Rebel, goddess, provocateur, cat, sphinx, outcast, muse. The Argentinian-Italian Surrealist Leonor Fini, remains an unsolved enigma that still inspires generations of creators. Until 25th of June at the Tommaso Calabro gallery in Milan, a tribute to the life of a long-forgotten artist curated by Francesco Vezzoli.
She is considered by many art critics, as one of the most influential female figures of the mid-twentieth century along with Leonora Carrington, Frida Kahlo, Meret Oppenheim, Remedios Varo, and Dorothea Tanning. Fini was a virtually self-taught, whose provocative art and eccentric personality quickly garnered her a respectful place in the Parisian art world. In her paintings, strong female characters appear from the classical sphinx to creatures of popular culture, such as the witch and the werewolf. They are often mystical and hybrid, half-human and half mythological beings, women with a deep gaze always looking after men and leading them the right way. As an artist, she had various expressive ways. She created numerous stage and costume designs for opera, ballet, theatre, and film during her lifetime.
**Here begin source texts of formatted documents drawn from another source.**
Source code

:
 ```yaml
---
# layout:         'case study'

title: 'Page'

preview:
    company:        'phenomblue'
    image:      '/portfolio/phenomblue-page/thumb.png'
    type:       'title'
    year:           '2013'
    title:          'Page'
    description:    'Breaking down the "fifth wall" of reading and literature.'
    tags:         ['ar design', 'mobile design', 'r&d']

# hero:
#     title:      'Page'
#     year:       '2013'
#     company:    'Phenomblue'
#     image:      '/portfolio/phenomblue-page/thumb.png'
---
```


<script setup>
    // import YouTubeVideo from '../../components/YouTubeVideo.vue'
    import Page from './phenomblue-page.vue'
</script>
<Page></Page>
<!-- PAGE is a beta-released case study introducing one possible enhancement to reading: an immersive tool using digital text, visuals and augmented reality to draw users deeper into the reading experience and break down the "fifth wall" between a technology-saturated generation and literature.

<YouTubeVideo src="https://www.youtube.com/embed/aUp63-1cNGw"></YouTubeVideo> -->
In her private life, she chose to live as something of a recluse, although she loved to make brief, shocking appearances at formal events, dressed in rococo costumes. Fini wasn’t afraid to be seen as a narcissist; she just was herself completely and didn’t feel any sense of questioning or shame. One of her particular costumes, including an owl mask, inspired the final scene in the erotic novel “The Story of O,” which Fini would later illustrate. In the 1980s, she mainly focused on theatrical sets and costume designs continuing to paint as well, with her works evolving toward a more dreamlike tone, but always with an intense essence of sexual energy. Her gender and sexuality were the greatest ways to perform experimentations, both on the canvas and in real life. As a result, the depictions of her muses are tender and affectionate, often rooted in her association with her subjects, including two of her simultaneous life partners, Stanislao Lepri and Constantin Jelenski. For Leonor Fini different identities were perceived as masks and cats as symbols of wisdom and power. Openly bisexual and anti-marriage, her revolutionary nature never let her comply with the “rules” of a rotten society and this is why her work is more relevant than ever.
“I always imagined I would have a life very different from the one that was imagined for me, but I understood from a very early time that I would have to revolt in order to make that life. Now I am convinced that in any creativity there exists this element of revolt.”